#### Entries supplied:
····················
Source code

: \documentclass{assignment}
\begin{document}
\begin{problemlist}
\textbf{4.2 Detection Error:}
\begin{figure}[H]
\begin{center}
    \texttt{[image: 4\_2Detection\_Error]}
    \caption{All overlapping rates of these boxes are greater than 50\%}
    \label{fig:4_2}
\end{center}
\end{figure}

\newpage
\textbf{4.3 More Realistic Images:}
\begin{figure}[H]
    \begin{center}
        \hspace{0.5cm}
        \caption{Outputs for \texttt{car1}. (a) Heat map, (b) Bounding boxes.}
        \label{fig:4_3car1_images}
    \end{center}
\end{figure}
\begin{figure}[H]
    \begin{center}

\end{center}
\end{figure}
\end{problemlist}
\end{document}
····················
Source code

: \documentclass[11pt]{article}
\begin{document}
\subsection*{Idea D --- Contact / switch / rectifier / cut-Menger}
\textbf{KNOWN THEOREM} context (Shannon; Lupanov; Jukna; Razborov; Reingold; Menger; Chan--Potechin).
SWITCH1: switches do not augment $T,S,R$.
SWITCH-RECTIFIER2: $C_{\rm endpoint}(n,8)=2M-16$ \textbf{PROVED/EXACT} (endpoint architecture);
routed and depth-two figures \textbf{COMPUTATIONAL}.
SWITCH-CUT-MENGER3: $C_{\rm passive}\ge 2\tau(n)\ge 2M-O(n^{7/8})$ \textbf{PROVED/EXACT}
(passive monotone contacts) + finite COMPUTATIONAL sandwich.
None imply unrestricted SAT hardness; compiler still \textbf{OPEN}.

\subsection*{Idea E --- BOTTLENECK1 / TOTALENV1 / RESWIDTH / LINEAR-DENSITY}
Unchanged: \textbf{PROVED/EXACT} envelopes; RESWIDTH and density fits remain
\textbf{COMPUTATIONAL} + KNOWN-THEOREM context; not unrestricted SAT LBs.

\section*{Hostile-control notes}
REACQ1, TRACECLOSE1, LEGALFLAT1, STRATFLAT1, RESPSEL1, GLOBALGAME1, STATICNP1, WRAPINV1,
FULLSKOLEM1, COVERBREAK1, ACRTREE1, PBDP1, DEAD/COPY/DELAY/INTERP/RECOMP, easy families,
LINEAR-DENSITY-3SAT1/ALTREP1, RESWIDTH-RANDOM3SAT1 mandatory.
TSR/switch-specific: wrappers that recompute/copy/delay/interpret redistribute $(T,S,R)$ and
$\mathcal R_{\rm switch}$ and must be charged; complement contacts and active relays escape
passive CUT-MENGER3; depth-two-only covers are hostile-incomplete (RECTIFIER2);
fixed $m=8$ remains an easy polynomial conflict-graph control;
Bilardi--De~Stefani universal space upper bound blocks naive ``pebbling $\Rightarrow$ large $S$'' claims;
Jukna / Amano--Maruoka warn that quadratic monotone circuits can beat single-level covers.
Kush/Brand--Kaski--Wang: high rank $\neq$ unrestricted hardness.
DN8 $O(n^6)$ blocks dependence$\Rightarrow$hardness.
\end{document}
····················
#### Task prompt:
Search the data for the string "EXACT" and copy each line where it appears.

#### Answer space:
SWITCH-RECTIFIER2: $C_{\rm endpoint}(n,8)=2M-16$ \textbf{PROVED/EXACT} (endpoint architecture);
SWITCH-CUT-MENGER3: $C_{\rm passive}\ge 2\tau(n)\ge 2M-O(n^{7/8})$ \textbf{PROVED/EXACT}
Unchanged: \textbf{PROVED/EXACT} envelopes; RESWIDTH and density fits remain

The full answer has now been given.